Last week, Kimmins and city officials were not able to reach an agreement to settle $56,000 in delay and extra work claims filed against the city. Kimmins had rejected a city offer to settle for $1,900.

So, to avoid delays in the road work, the DOT stepped in and Friday settled six claims for $28,000.

The same thing happened in June, when the DOT settled the first set of claims for $177,000 after Kimmins and the city could not reach agreement. The DOT will seek both the $177,000 and the $28,000 from the city, DOT spokeswoman Leo Folsom said.
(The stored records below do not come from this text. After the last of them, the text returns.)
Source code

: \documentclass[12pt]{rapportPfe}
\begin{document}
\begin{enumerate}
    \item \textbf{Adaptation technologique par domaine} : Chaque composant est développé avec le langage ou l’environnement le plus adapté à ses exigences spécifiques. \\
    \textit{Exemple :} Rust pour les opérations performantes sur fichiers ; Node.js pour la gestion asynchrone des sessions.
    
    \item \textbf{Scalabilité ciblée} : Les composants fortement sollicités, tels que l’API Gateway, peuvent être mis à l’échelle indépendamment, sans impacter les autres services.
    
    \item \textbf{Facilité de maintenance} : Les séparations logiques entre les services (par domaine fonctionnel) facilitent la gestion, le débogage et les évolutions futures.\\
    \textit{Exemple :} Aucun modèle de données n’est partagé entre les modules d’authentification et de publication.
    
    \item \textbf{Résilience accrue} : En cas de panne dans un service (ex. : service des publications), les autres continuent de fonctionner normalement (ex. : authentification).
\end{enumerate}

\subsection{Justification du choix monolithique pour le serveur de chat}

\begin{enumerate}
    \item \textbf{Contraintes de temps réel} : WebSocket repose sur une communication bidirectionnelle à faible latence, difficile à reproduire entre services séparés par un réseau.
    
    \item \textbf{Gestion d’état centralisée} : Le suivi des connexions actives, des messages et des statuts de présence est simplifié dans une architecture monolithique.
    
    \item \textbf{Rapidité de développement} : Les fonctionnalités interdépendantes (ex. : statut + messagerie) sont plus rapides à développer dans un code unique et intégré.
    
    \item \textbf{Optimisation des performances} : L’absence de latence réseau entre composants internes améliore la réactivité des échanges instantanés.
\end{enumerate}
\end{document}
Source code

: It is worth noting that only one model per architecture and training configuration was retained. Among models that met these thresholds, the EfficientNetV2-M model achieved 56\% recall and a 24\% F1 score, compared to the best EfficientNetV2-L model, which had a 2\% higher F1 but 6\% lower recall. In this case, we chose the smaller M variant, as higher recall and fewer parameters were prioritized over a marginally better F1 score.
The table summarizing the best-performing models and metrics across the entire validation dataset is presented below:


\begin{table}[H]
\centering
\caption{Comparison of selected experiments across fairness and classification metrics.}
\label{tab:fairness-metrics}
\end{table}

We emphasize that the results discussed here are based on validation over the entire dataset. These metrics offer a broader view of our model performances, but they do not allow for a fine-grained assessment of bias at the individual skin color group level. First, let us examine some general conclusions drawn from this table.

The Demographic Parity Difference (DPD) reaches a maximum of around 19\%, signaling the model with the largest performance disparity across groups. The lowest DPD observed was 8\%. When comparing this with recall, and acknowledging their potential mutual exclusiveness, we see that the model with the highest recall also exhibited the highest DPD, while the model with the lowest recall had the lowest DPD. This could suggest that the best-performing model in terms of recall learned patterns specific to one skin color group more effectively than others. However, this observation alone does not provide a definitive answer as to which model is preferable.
But the city won't pay unless it gets better justification for the dollar figures, said George Spofford, a lawyer hired by the city to resolve the claims. Spofford was among 12 people, including lawyers from the DOT, who attended Friday's settlement meeting.

Kimmins, Spofford said, closed the negotiations with the city when he began asking tough questions about the claims. Spofford said the contractor's labor and equipment rates appear inflated and that Kimmins has not produced the paperwork to support its figures.

"They went into shut-down mode with the excuse the city is negotiating in bad faith," Spofford said. "We still haven't seen the proof."

Tony Harvey, an engineer hired by the DOT to oversee the Tampa Road widening project, said the information the city wanted was available at the meeting. The city, he said, was given plenty of opportunities to settle the claims. Harvey ended up combing through the claims with Kimmins vice president John Zemina and agreeing to $28,000.

"It was fair for all," Harvey said. "I was optimistic the city would think $28,000 was a good number."

Harvey said the claim amounts were whittled down because in some cases, daily reports kept by Kimmins workers were not complete; therefore, the paperwork did not justify the claim.

"Kimmins may have been owed the money," he said. "They know what happened out there, but on paper it didn't justify it."

More negotiation meetings are expected to be held soon for 10 more claims for more than $30,000 filed since July.